Just about anywhere indoors will be off-limits for smoking, except for homes, hotel rooms, and sealed smoking chambers at establishments that decide to provide them.

"The French culture associated with smoking is a 20th-century thing, but we won't forget the experience," ex-smoker Lisa Zane, a Chicago-born singer who lives in Paris, said at Le Fumoir (The Smoking Den) restaurant and bar behind the Louvre.

"Smoking seems insane now - we have to adapt."

The Health Ministry says that one in two regular smokers here dies of smoking-related illness, and that about 5,000 nonsmokers die each year of passive smoking. About a quarter of France's 60 million people are smokers.

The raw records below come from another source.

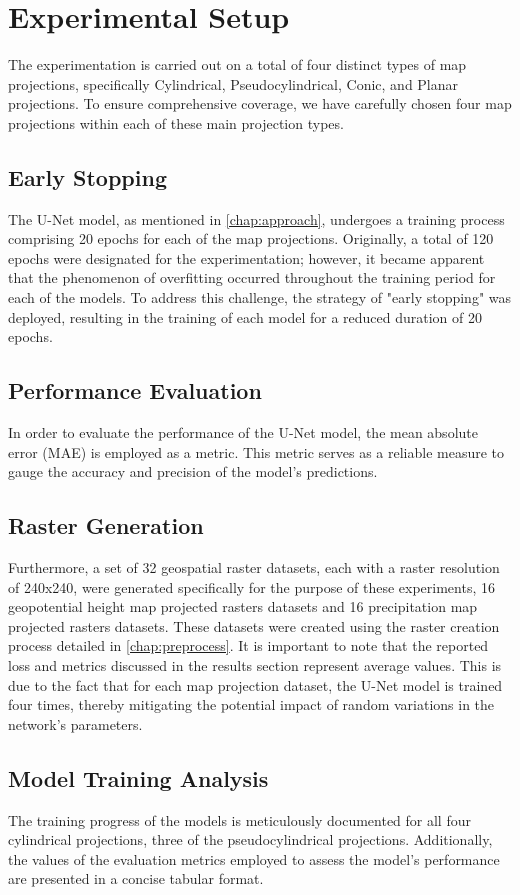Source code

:\section{Experimental Setup}
The experimentation is carried out on a total of four distinct types of map projections, specifically Cylindrical, Pseudocylindrical, Conic, and Planar projections.
To ensure comprehensive coverage, we have carefully chosen four map projections within each of these main projection types.

\subsection{Early Stopping}
The U-Net model, as mentioned in \autoref{chap:approach}, undergoes a training process comprising 20 epochs for each of the map projections.
Originally, a total of 120 epochs were designated for the experimentation; however, it became apparent that the phenomenon of overfitting occurred throughout the
training period for each of the models. To address this challenge, the strategy of "early stopping" was deployed, resulting in the training of each model for a reduced
duration of 20 epochs.

\subsection{Performance Evaluation}
In order to evaluate the performance of the U-Net model, the mean absolute error (MAE) is employed as a metric. This metric serves as a reliable measure to gauge
the accuracy and precision of the model's predictions.
\subsection{Raster Generation}
Furthermore, a set of 32 geospatial raster datasets, each with a raster resolution of 240x240, were generated specifically for the purpose of these experiments, 16 geopotential height map projected rasters datasets and 16 precipitation map projected rasters datasets.
These datasets were created using the raster creation process detailed in \autoref{chap:preprocess}.
It is important to note that the reported loss and metrics discussed
in the results section represent average values. This is due to the fact that for each map projection dataset, the U-Net model is trained four times, thereby mitigating
the potential impact of random variations in the network's parameters.
\subsection{Model Training Analysis}
The training progress of the models is meticulously documented for all four cylindrical projections, three of the pseudocylindrical projections.
Additionally, the values of the evaluation metrics employed to assess the model's performance are presented in a concise tabular format.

The ban is likely to mean more unsightly cigarette butts on sidewalks and in gutters. British American Tobacco's French arm on Wednesday began a pilot program in and near Paris of putting ashtrays outside bars where tobacco products are sold.

Countries such as Italy, Spain, Belgium, Britain and Ireland already have smoking bans. But it's tough to imagine the style-conscious French bundling up in blankets to smoke on chilly restaurant terraces, as some Londoners have.

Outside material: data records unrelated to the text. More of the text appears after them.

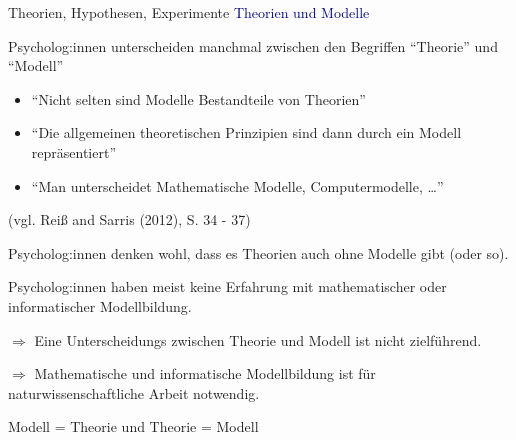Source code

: \documentclass[
  8pt,
  ignorenonframetext,
]{beamer}
\providecommand{\tightlist}{%
  \setlength{\itemsep}{0pt}\setlength{\parskip}{0pt}}
\begin{document}
\begin{frame}{Theorien, Hypothesen, Experimente}
\protect\hypertarget{theorien-hypothesen-experimente-1}{}
\textcolor{darkblue}{Theorien und Modelle} \small {}

Psycholog:innen unterscheiden manchmal zwischen den Begriffen
``Theorie'' und ``Modell''

\begin{itemize}
\tightlist
\item
  ``Nicht selten sind Modelle Bestandteile von Theorien''
\item
  ``Die allgemeinen theoretischen Prinzipien sind dann durch ein Modell
  repräsentiert''
\item
  ``Man unterscheidet Mathematische Modelle, Computermodelle, \ldots{}''
\end{itemize}

\flushright

(vgl. Reiß and Sarris (2012), S. 34 - 37)

\justifying

Psycholog:innen denken wohl, dass es Theorien auch ohne Modelle gibt
(oder so).

Psycholog:innen haben meist keine Erfahrung mit mathematischer oder
informatischer Modellbildung.

\(\Rightarrow\) Eine Unterscheidungs zwischen Theorie und Modell ist
nicht zielführend.

\(\Rightarrow\) Mathematische und informatische Modellbildung ist für
naturwissenschaftliche Arbeit notwendig.

\large
\center

Modell = Theorie und Theorie = Modell
\end{frame}
\end{document}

Many restaurateurs, café owners and disco operators fear lost business: Smokers who light up with a countertop morning coffee, on the dance floor, or after a meal make up a huge customer base.

"There will be a drop, certainly. The tobacco-bar is part of the French tradition," said Christophe Mgo, owner of Le Marigny bar in northwest Paris. Customers who smoke "will surely stay less time, and they will only drink one coffee or beer, instead of two."

A national union of disco owners has said it expects a 5 percent to 8 percent decline in business initially, and has urged the government to send pamphlets to police to show "understanding" in their enforcement of the ban.

About 10,000 protesters, mainly tobacco vendors, marched across Paris last month in an unsuccessful effort to persuade lawmakers to add flexibility to the new prohibitions.

In a minor concession, the government says it won't fully enforce the new ban on New Year's Day - giving smokers the right to puff away until Jan. 2.

The government is increasingly encouraging smokers to quit. A traveling campaign went to seven cities in November and December, offering rapid-fire meetings with antismoking experts - a bit like speed-dating sessions.

For those who continue to smoke, the bitterness will take time to fade over what they see as an infringement of their freedoms.

"Great idea," Daniel Marierouyer, 45, a smoker, said sarcastically at Le Fumoir. "I love it when things get imposed on us: Buckle your seat belt, don't smoke, you need to be healthy, you're too fat."